C’est inquiétant ! Terra Nova propose dans son dernier rapport intitulé Réformer l’impôt sur les successions plusieurs pistes pour augmenter de 25% (soit de 3 à 4 milliards d’euros) les recettes de l’impôt sur les successions, alors que celles-ci ont déjà augmenté de près de 50% entre 2011 et 2016 (+ 4,6 milliards d’euros). Parmi les pistes envisagées, on peut citer l’introduction d’un système d’abattement dégressif, le durcissement du barème d’imposition, la suppression de la fiscalité dérogatoire sur l’assurance-vie, la reconsidération des avantages fiscaux pour les transmissions d’entreprises familiales, la suppression de l’abattement pour les donations ainsi que la taxation des plus-values «latentes» constatées sur les biens du défunt (ce qui aboutirait à une double imposition de ces derniers).
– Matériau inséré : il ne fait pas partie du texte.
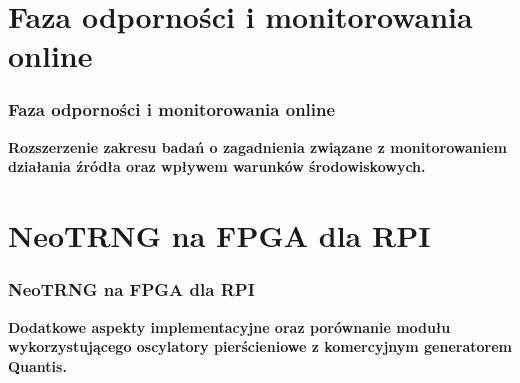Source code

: \documentclass{beamer}
\begin{document}
\section{Faza odporności i monitorowania online}
\begin{frame}
\frametitle{Faza odporności i monitorowania online}

\Large
\textbf{Rozszerzenie zakresu badań o zagadnienia związane z monitorowaniem 
działania źródła oraz wpływem warunków środowiskowych.}

\end{frame}
\section{NeoTRNG na FPGA dla RPI}
\begin{frame}
\frametitle{NeoTRNG na FPGA dla RPI}

\Large
\textbf{Dodatkowe aspekty implementacyjne oraz porównanie 
modułu wykorzystującego oscylatory pierścieniowe z komercyjnym generatorem Quantis.}

\end{frame}
\begin{frame}
\frametitle{}
\end{frame}
\end{document}
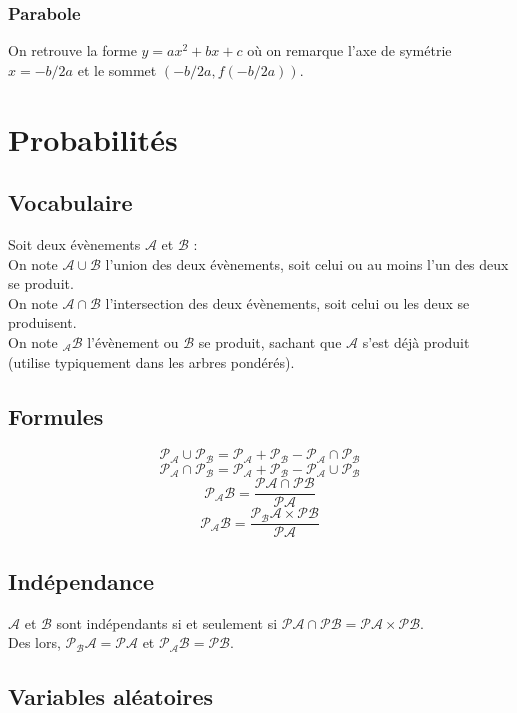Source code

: \documentclass{article}
\begin{document}
\subsubsection{Parabole}
    On retrouve la forme $y=ax^2+bx+c$ où on remarque l'axe de symétrie $x = -b/2a$ et le sommet $(-b/2a,f(-b/2a))$.



\section{Probabilités}


\subsection{Vocabulaire}
    Soit deux évènements $\mathcal{A}$ et $\mathcal{B}$ :\\
    On note $\mathcal{A} \cup \mathcal{B}$ l'union des deux évènements, soit celui ou au moins l'un des deux se produit.\\
    On note $\mathcal{A} \cap \mathcal{B}$ l'intersection des deux évènements, soit celui ou les deux se produisent.\\
    On note $\mathcal{_AB}$ l'évènement ou $\mathcal{B}$ se produit, sachant que $\mathcal{A}$ s'est déjà produit (utilise typiquement dans les arbres pondérés).\\


\subsection{Formules}
    $$\mathcal{P_A} \cup \mathcal{P_B} = \mathcal{P_A} +\mathcal{P_B} - \mathcal{P_A} \cap \mathcal{P_B}$$
    $$\mathcal{P_A} \cap \mathcal{P_B} = \mathcal{P_A} +\mathcal{P_B} - \mathcal{P_A} \cup \mathcal{P_B}$$
    $$\mathcal{P_AB} = \frac{\mathcal{PA} \cap \mathcal{PB}}{\mathcal{PA}}$$
    $$\mathcal{P_AB} = \frac{\mathcal{P_BA} \times \mathcal{PB}}{\mathcal{PA}}$$


\subsection{Indépendance}
    $\mathcal{A}$ et $\mathcal{B}$ sont indépendants si et seulement si $\mathcal{PA} \cap \mathcal{PB} = \mathcal{PA} \times \mathcal{PB}$. \\
    Des lors, $\mathcal{P_BA} = \mathcal{PA}$ et $\mathcal{P_AB} = \mathcal{PB}$.


\subsection{Variables aléatoires}
\end{document}
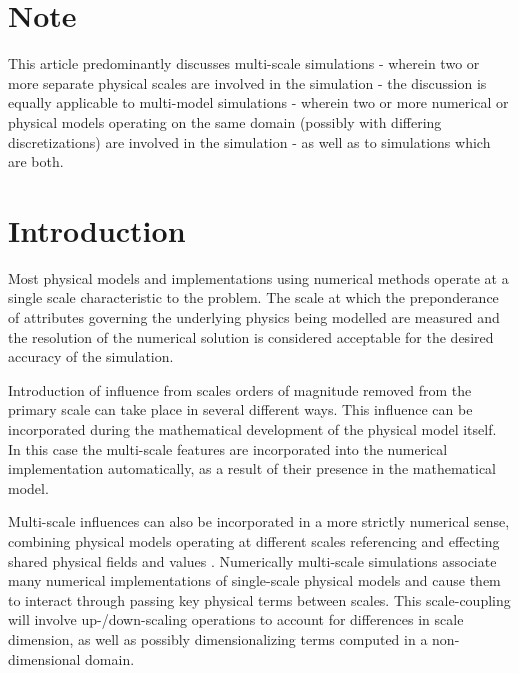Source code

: \documentclass[11pt]{siamltex1213}
\begin{document}
\maketitle

\begin{abstract}
\end{abstract}

\section{Note}\label{note}
This article predominantly discusses multi-scale simulations - wherein two or more separate physical scales are involved in the simulation - the discussion is equally applicable to multi-model simulations - wherein two or more numerical or physical models operating on the same domain (possibly with differing discretizations) are involved in the simulation - as well as to simulations which are both.

\section{Introduction}\label{introduction}
\label{single_scale_simulations}
Most physical models and implementations using numerical methods operate at a single scale characteristic to the problem. The scale at which the preponderance of attributes governing the underlying physics being modelled are measured and the resolution of the numerical solution is considered acceptable for the desired accuracy of the simulation.

\label{multi_scale_simulations}
Introduction of influence from scales orders of magnitude removed from the primary scale can take place in several different ways. This influence can be incorporated during the mathematical development of the physical model itself. In this case the multi-scale features are incorporated into the numerical implementation automatically, as a result of their presence in the mathematical model. 

Multi-scale influences can also be incorporated in a more strictly numerical sense, combining physical models operating at different scales referencing and effecting shared physical fields and values \cite{shenoy97} \cite{weinan2003heterogenous}. Numerically multi-scale simulations associate many numerical implementations of single-scale physical models and cause them to interact through passing key physical terms between scales. This scale-coupling will involve up-/down-scaling operations to account for differences in scale dimension, as well as possibly dimensionalizing terms computed in a non-dimensional domain.
\end{document}
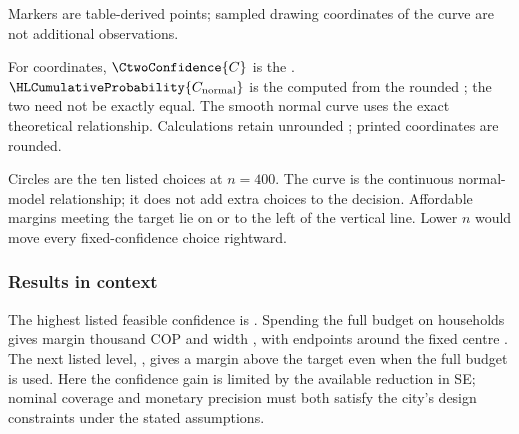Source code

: \begin{landscape}
\begin{minipage}{\linewidth}
\begin{minipage}[t]{.43\linewidth}
Markers are table-derived points; sampled drawing coordinates of the curve are not additional observations.

For  coordinates, $\CtwoConfidence{C}$ is the . $\HLCumulativeProbability{C_{\rm normal}}$ is the  computed from the rounded ; the two need not be exactly equal. The smooth normal curve uses the exact theoretical relationship. Calculations retain unrounded ; printed coordinates are rounded.
\end{minipage}
\end{minipage}
\par\medskip

Circles are the ten listed choices at $n=400$. The curve is the continuous normal-model relationship; it does not add extra choices to the decision. Affordable margins meeting the target lie on or to the left of the vertical line. Lower $n$ would move every fixed-confidence choice rightward.
\end{landscape}
\subsubsection*{Results in context}
The highest listed feasible confidence is . Spending the full budget on  households gives margin  thousand COP and width , with endpoints  around the fixed centre . The next listed level, , gives a margin above the target even when the full budget is used. Here the confidence gain is limited by the available reduction in SE; nominal coverage and monetary precision must both satisfy the city's design constraints under the stated assumptions.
Ces modifications envisagées par Terra Nova sont d’autant plus contestables qu’elles impacteraient principalement la classe moyenne. Or, celle-ci est déjà la principale victime de cet impôt, dans la mesure où elle manque souvent de préparation et de conseils en matière d’optimisation fiscale successorale. Contrairement à ce que l’on pourrait imaginer, l’impôt sur les successions ne frappe donc pas les héritiers les plus aisés qui sont généralement, soit exilés sous des cieux moins taxés, soit très bien conseillés ; mais ceux de la classe moyenne, dont les défunts parents ont notamment bénéficié de la hausse de l’immobilier au cours des dernières années.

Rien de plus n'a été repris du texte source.